- **Exercise requirements**:
Your answer should consist only of the line with "disable_out_projection=True)" and the lines after it, reproduced exactly through the end of the entries below.

- **Extracted information**:
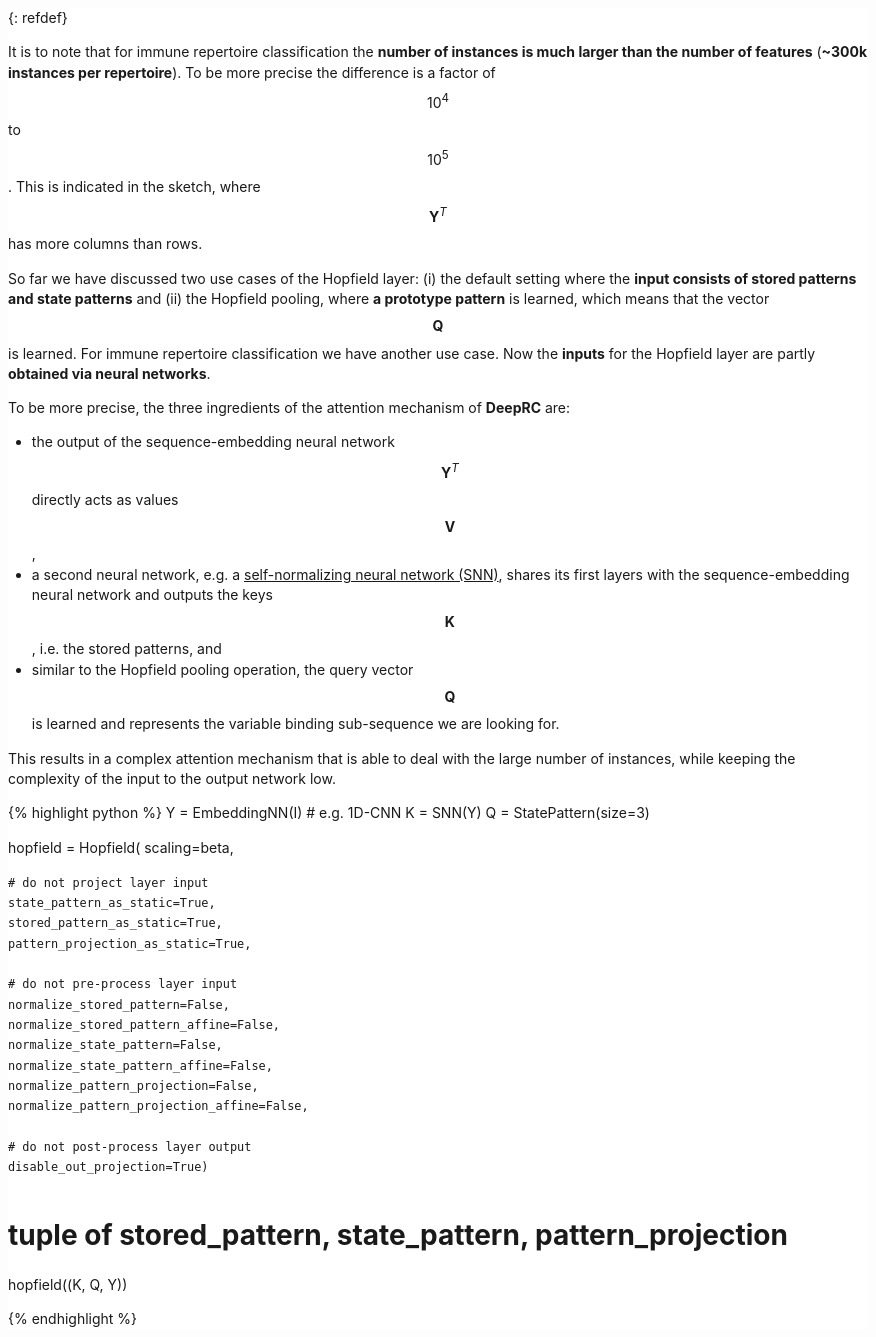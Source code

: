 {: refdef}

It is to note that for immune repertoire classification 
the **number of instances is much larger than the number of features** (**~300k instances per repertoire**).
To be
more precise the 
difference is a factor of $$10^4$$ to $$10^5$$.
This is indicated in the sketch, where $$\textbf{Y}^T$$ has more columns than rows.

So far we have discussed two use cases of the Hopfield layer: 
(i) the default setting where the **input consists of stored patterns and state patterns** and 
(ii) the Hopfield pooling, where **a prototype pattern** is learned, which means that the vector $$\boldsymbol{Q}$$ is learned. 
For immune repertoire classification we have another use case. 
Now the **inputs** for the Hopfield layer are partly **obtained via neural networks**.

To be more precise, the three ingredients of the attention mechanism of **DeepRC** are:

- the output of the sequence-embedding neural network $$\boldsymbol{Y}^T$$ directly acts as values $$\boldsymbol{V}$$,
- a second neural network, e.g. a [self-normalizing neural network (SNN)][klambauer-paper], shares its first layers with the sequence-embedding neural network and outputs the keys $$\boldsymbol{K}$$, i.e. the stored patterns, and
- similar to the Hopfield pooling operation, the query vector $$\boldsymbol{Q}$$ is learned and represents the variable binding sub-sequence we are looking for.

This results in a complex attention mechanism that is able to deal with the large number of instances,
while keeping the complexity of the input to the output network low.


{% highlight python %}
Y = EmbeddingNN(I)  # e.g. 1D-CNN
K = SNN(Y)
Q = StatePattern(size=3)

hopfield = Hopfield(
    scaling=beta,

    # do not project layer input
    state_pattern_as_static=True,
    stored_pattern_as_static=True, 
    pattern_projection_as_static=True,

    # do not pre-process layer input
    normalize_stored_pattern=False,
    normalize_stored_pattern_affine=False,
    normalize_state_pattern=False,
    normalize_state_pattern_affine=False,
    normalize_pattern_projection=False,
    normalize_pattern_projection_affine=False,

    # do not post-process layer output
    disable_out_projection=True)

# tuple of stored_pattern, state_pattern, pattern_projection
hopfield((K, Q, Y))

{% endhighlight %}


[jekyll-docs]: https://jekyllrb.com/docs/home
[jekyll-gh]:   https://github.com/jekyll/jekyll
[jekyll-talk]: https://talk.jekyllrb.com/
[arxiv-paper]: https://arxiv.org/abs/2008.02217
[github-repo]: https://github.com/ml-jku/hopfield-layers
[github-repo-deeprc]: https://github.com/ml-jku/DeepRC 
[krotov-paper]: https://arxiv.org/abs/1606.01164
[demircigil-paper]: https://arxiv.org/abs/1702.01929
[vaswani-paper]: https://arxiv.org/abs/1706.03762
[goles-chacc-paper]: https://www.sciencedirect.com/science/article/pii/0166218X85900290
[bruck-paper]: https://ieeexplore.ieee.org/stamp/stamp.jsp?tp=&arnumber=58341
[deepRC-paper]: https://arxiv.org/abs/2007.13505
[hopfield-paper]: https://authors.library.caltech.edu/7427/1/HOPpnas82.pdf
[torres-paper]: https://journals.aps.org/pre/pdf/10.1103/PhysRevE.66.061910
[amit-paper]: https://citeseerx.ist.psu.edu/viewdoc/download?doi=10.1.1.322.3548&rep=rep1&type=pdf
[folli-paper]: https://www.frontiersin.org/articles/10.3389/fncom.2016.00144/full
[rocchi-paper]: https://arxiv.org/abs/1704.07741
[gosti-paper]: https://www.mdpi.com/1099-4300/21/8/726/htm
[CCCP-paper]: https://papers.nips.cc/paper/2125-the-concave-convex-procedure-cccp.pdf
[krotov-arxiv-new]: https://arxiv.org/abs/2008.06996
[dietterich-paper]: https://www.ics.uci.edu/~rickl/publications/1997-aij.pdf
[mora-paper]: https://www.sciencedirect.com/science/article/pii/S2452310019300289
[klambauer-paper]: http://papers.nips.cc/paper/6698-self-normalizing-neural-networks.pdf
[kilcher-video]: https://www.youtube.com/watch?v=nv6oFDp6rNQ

- **Response to the task**:
    disable_out_projection=True)

# tuple of stored_pattern, state_pattern, pattern_projection
hopfield((K, Q, Y))

{% endhighlight %}


[jekyll-docs]: https://jekyllrb.com/docs/home
[jekyll-gh]:   https://github.com/jekyll/jekyll
[jekyll-talk]: https://talk.jekyllrb.com/
[arxiv-paper]: https://arxiv.org/abs/2008.02217
[github-repo]: https://github.com/ml-jku/hopfield-layers
[github-repo-deeprc]: https://github.com/ml-jku/DeepRC 
[krotov-paper]: https://arxiv.org/abs/1606.01164
[demircigil-paper]: https://arxiv.org/abs/1702.01929
[vaswani-paper]: https://arxiv.org/abs/1706.03762
[goles-chacc-paper]: https://www.sciencedirect.com/science/article/pii/0166218X85900290
[bruck-paper]: https://ieeexplore.ieee.org/stamp/stamp.jsp?tp=&arnumber=58341
[deepRC-paper]: https://arxiv.org/abs/2007.13505
[hopfield-paper]: https://authors.library.caltech.edu/7427/1/HOPpnas82.pdf
[torres-paper]: https://journals.aps.org/pre/pdf/10.1103/PhysRevE.66.061910
[amit-paper]: https://citeseerx.ist.psu.edu/viewdoc/download?doi=10.1.1.322.3548&rep=rep1&type=pdf
[folli-paper]: https://www.frontiersin.org/articles/10.3389/fncom.2016.00144/full
[rocchi-paper]: https://arxiv.org/abs/1704.07741
[gosti-paper]: https://www.mdpi.com/1099-4300/21/8/726/htm
[CCCP-paper]: https://papers.nips.cc/paper/2125-the-concave-convex-procedure-cccp.pdf
[krotov-arxiv-new]: https://arxiv.org/abs/2008.06996
[dietterich-paper]: https://www.ics.uci.edu/~rickl/publications/1997-aij.pdf
[mora-paper]: https://www.sciencedirect.com/science/article/pii/S2452310019300289
[klambauer-paper]: http://papers.nips.cc/paper/6698-self-normalizing-neural-networks.pdf
[kilcher-video]: https://www.youtube.com/watch?v=nv6oFDp6rNQ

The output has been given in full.